Aku tak menghiraukan, karena biasanya juga bakalan dipanggil. Paling ada yang beli. Tapi langkah kakinya seperi terburu-buru.

“Assalamu ‘alaikum, Dek IIS!” Ibuk Titi sembari mengambil dedek Tsaqif yang sedang ada di gendonganku.

“Iya, Ibuk. Kenapa?” kulepas gendongan dan menyerahkan dedek Tsaqif ke pelukan Ibuk Titi.

“Mamah mana? Katanya jatuh?” sambil mencari Mamah di seluruh ruangan rumah.

“Jatuh dimana? Mamah lagi bakar sampah di belakang rumah kok, Buk. Coba lihat saja ke belakang rumah.”

Buk Titi tak menghiraukan jawabanku.

Aku pun mulai kebingungan ketika warga berkerumun ke rumah menghampiriku. Ada yang mencoba menenangkanku ada juga yang berusaha menimang dedek Tsaqif.

“Dek Iis gak usah pikiran, Mamah ada yang ngurus. Sebentar lagi juga sampai rumah.”

Tak lama kemudian Mamah masuk rumah tapi langsung menuju kamar. Jalannya pun cepat. Aku membuntutinya. Aku harus tanya apa yang terjadi. Kulihat Mamah. Sedikit shock ketika melihat Mata Mamah bengkak dan baju yang dipakainya berlumur darah dibagian bahu kanan.

“Mamah kenapa?”

Mamah berusaha untuk membuatku tak pikiran.
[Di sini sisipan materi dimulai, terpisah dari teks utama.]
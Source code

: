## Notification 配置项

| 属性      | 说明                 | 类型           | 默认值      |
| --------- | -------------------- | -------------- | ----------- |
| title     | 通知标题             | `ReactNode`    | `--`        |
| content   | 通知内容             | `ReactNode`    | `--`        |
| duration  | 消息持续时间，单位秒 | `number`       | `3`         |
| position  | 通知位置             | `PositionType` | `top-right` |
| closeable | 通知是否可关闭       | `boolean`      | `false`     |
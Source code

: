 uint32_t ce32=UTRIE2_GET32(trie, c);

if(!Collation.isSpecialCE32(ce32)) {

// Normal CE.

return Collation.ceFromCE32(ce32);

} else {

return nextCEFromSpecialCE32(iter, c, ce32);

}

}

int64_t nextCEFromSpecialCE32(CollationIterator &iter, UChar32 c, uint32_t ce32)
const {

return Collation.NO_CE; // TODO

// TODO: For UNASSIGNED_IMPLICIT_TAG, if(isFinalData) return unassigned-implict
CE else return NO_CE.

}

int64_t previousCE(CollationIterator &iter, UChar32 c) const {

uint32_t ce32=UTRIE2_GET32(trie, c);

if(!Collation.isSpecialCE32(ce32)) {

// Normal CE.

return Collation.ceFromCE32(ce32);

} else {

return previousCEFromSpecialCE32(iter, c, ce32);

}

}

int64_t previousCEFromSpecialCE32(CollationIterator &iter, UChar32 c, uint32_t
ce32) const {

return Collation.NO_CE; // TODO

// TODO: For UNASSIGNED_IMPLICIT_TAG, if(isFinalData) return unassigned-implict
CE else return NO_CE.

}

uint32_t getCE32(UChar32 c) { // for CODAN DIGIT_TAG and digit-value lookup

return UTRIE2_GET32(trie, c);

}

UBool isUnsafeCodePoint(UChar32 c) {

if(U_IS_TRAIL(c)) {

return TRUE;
“Mamah gapapa, Mamah kepleset di belakang tadi,” sambil ganti baju.

“Terus kenapa pipi Mamah diperban?”

“Ahhhh, gapapa, cuma sobek sedikit tadi, diperban, biar darahnya gak banyak.”

“Terus kenapa Mamah ganti baju? Mamah mau kemana?”

Belum sempat Mamah menjawab pertanyaanku, Kakak Menghampiri.

“Mamah sudah selesai? Kita segera berangkat ke rumah sakit.”

Dan aku pun mulai bingung, “Kenapa harus dibawa ke rumah sakit jika hanya sobek sedikit?”

“Mamah harus menjalani penanganan serius di rumah sakit. Kamu di rumah saja. Nanti ada yang nemeni. Tenang saja. Gak usah pikiran.”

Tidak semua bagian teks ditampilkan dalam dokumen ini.